The framework combines reversible graph serialization with Byte Pair Encoding (BPE), the de facto standard tokenizer in large language models. To better capture structural information, the serialization process is guided by global statistics of graph substructures, ensuring that frequently occurring substructures appear as adjacent symbols in the resulting sequence — an ideal input for BPE to discover a meaningful vocabulary of structural graph tokens. The entire process is reversible: the original graph can be faithfully reconstructed from its token sequence.

Framework overview. (A) Substructure frequencies (labeled-edge patterns) are collected from the training graphs. (B) Structure-guided reversible serialization via frequency-guided Eulerian circuit — at each node, the next edge is selected according to the frequency priority (e.g., at the red C node, the C–C pattern has the highest frequency, so that edge is traversed first). (C) A BPE vocabulary is trained on the serialized corpus; BPE iteratively merges the most frequent adjacent symbol pairs into new tokens, compressing sequences to ~10% of their original length while preserving common substructures.

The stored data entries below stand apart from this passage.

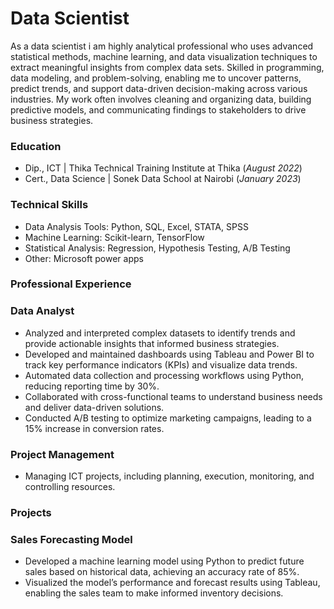 # Data Scientist

As a data scientist i am highly analytical professional who uses advanced statistical methods, machine learning, and data visualization techniques to extract meaningful insights from complex data sets. Skilled in programming, data modeling, and problem-solving, enabling me to uncover patterns, predict trends, and support data-driven decision-making across various industries. My work often involves cleaning and organizing data, building predictive models, and communicating findings to stakeholders to drive business strategies.

### Education 
-	Dip., ICT | Thika Technical Training Institute at Thika (_August 2022_)
-	Cert., Data Science | Sonek Data School at Nairobi (_January 2023_)

### Technical Skills
-	Data Analysis Tools: Python, SQL, Excel, STATA, SPSS
-	Machine Learning: Scikit-learn, TensorFlow
-	Statistical Analysis: Regression, Hypothesis Testing, A/B Testing
-	Other: Microsoft power apps

### Professional Experience

### Data Analyst
-	Analyzed and interpreted complex datasets to identify trends and provide actionable insights that informed business strategies.
-	Developed and maintained dashboards using Tableau and Power BI to track key performance indicators (KPIs) and visualize data trends.
-	Automated data collection and processing workflows using Python, reducing reporting time by 30%.
-	Collaborated with cross-functional teams to understand business needs and deliver data-driven solutions.
-	Conducted A/B testing to optimize marketing campaigns, leading to a 15% increase in conversion rates.

### Project Management
-	Managing ICT projects, including planning, execution, monitoring, and controlling resources.
	
### Projects

### Sales Forecasting Model
-  	Developed a machine learning model using Python to predict future sales based on historical data, achieving an accuracy rate of 85%.
-	Visualized the model’s performance and forecast results using Tableau, enabling the sales team to make informed inventory decisions.
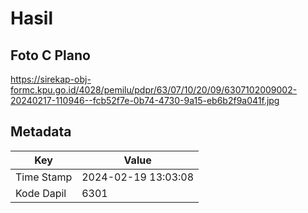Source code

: # Hasil

## Foto C Plano

https://sirekap-obj-formc.kpu.go.id/4028/pemilu/pdpr/63/07/10/20/09/6307102009002-20240217-110946--fcb52f7e-0b74-4730-9a15-eb6b2f9a041f.jpg


## Metadata

| Key        | Value               |
| ---------- | ------------------- |
| Time Stamp | 2024-02-19 13:03:08 |
| Kode Dapil | 6301                |



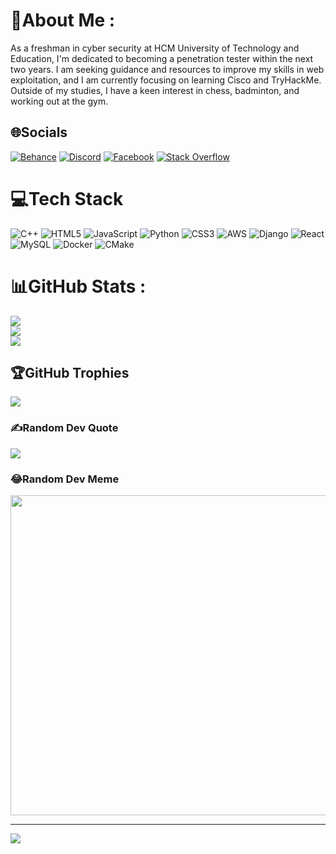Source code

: # 💫About Me :
As a freshman in cyber security at HCM University of Technology and Education, I'm dedicated to becoming a penetration tester within the next two years. I am seeking guidance and resources to improve my skills in web exploitation, and I am currently focusing on learning Cisco and TryHackMe. Outside of my studies, I have a keen interest in chess, badminton, and working out at the gym.

## 🌐Socials
[![Behance](https://img.shields.io/badge/Behance-1769ff?logo=behance&logoColor=white)](https://behance.net/Kaito7926) [![Discord](https://img.shields.io/badge/Discord-%237289DA.svg?logo=discord&logoColor=white)](htttps://discord.gg/kaito7926) [![Facebook](https://img.shields.io/badge/Facebook-%231877F2.svg?logo=Facebook&logoColor=white)](https://facebook.com/fb.com/vuquochuy792006) [![Stack Overflow](https://img.shields.io/badge/-Stackoverflow-FE7A16?logo=stack-overflow&logoColor=white)](https://stackoverflow.com/users/22274266) 

# 💻Tech Stack
![C++](https://img.shields.io/badge/c++-%2300599C.svg?style=flat&logo=c%2B%2B&logoColor=white) ![HTML5](https://img.shields.io/badge/html5-%23E34F26.svg?style=flat&logo=html5&logoColor=white) ![JavaScript](https://img.shields.io/badge/javascript-%23323330.svg?style=flat&logo=javascript&logoColor=%23F7DF1E) ![Python](https://img.shields.io/badge/python-3670A0?style=flat&logo=python&logoColor=ffdd54) ![CSS3](https://img.shields.io/badge/css3-%231572B6.svg?style=flat&logo=css3&logoColor=white) ![AWS](https://img.shields.io/badge/AWS-%23FF9900.svg?style=flat&logo=amazon-aws&logoColor=white) ![Django](https://img.shields.io/badge/django-%23092E20.svg?style=flat&logo=django&logoColor=white) ![React](https://img.shields.io/badge/react-%2320232a.svg?style=flat&logo=react&logoColor=%2361DAFB) ![MySQL](https://img.shields.io/badge/mysql-%2300f.svg?style=flat&logo=mysql&logoColor=white) ![Docker](https://img.shields.io/badge/docker-%230db7ed.svg?style=flat&logo=docker&logoColor=white) ![CMake](https://img.shields.io/badge/CMake-%23008FBA.svg?style=flat&logo=cmake&logoColor=white)
# 📊GitHub Stats :
![](https://github-readme-stats.vercel.app/api?username=kaito7926&theme=radical&hide_border=false&include_all_commits=false&count_private=false)<br/>
![](https://github-readme-streak-stats.herokuapp.com/?user=kaito7926&theme=radical&hide_border=false)<br/>
![](https://github-readme-stats.vercel.app/api/top-langs/?username=kaito7926&theme=radical&hide_border=false&include_all_commits=false&count_private=false&layout=compact)

## 🏆GitHub Trophies
![](https://github-trophies.vercel.app/?username=kaito7926&theme=radical&no-frame=false&no-bg=false&margin-w=4)

### ✍️Random Dev Quote
![](https://quotes-github-readme.vercel.app/api?type=horizontal&theme=light)

### 😂Random Dev Meme
<img src="https://random-memer.herokuapp.com/" width="512px"/>

---
[![](https://visitcount.itsvg.in/api?id=kaito7926&icon=0&color=0)](https://visitcount.itsvg.in)
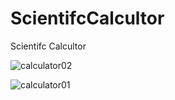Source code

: # ScientifcCalcultor
Scientifc Calcultor



![calculator02](https://user-images.githubusercontent.com/61373662/125150457-884eb600-e15d-11eb-827b-7b45fb63c93c.gif)



![calculator01](https://user-images.githubusercontent.com/61373662/125150440-6bb27e00-e15d-11eb-82ea-48d42c65bd6a.gif)       







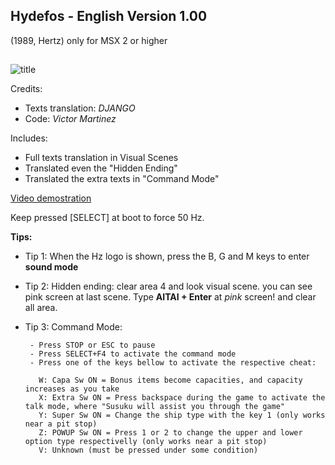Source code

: ## Hydefos - English Version 1.00
(1989, Hertz)
only for MSX 2 or higher
##


<img src="https://raw.githubusercontent.com/bladeba/MSX/msater/media/Hydefos-title.png" alt="title"/>

Credits:
 - Texts translation: *DJANGO*
 - Code: *Victor Martinez*


Includes:
              
  - Full texts translation in Visual Scenes
  - Translated even the "Hidden Ending"
  - Translated the extra texts in "Command Mode"

[Video demostration](https://youtu.be/XGKa9eWNleo)

Keep pressed [SELECT] at boot to force 50 Hz.


**Tips:**

 - Tip 1: When the Hz logo is shown, press the B, G and M keys to enter **sound mode**
 
 - Tip 2: Hidden ending: clear area 4 and look visual scene. you can see pink screen at last scene.
          Type **AITAI + Enter** at *pink* screen! and clear all area.
 
 - Tip 3: Command Mode:
      
        - Press STOP or ESC to pause
        - Press SELECT+F4 to activate the command mode
        - Press one of the keys bellow to activate the respective cheat:

          W: Capa Sw ON = Bonus items become capacities, and capacity increases as you take
          X: Extra Sw ON = Press backspace during the game to activate the talk mode, where "Susuku will assist you through the game"
          Y: Super Sw ON = Change the ship type with the key 1 (only works near a pit stop)
          Z: POWUP Sw ON = Press 1 or 2 to change the upper and lower option type respectivelly (only works near a pit stop)
          V: Unknown (must be pressed under some condition)
          

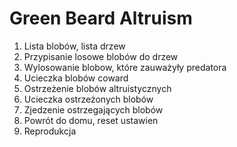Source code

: # Green Beard Altruism
1. Lista blobów, lista drzew
2. Przypisanie losowe blobów do drzew
3. Wylosowanie blobow, które zauważyły predatora
4. Ucieczka blobów coward
5. Ostrzeżenie blobów altruistycznych
6. Ucieczka ostrzeżonych blobów
7. Zjedzenie ostrzegających blobów
8. Powrót do domu, reset ustawien
9. Reprodukcja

Labeled Graphs  →  Structure-Guided Serialization  →  BPE Tokenization  →  Transformer  →  Predictions

Key Contributions

General Graph Tokenization Framework. Combines reversible graph serialization with BPE to create a bidirectional interface between graphs and sequence models. By decoupling the encoding of graph structure from the model architecture, it enables standard off-the-shelf Transformers to process graph data without any architectural modifications.
Structure-Guided Serialization for BPE. A deterministic serialization mechanism guided by global substructure statistics. It addresses the ordering ambiguity inherent in graphs (permutation invariance) and systematically arranges frequent substructures into adjacent symbol patterns — precisely the input that BPE's greedy merging strategy is designed to exploit.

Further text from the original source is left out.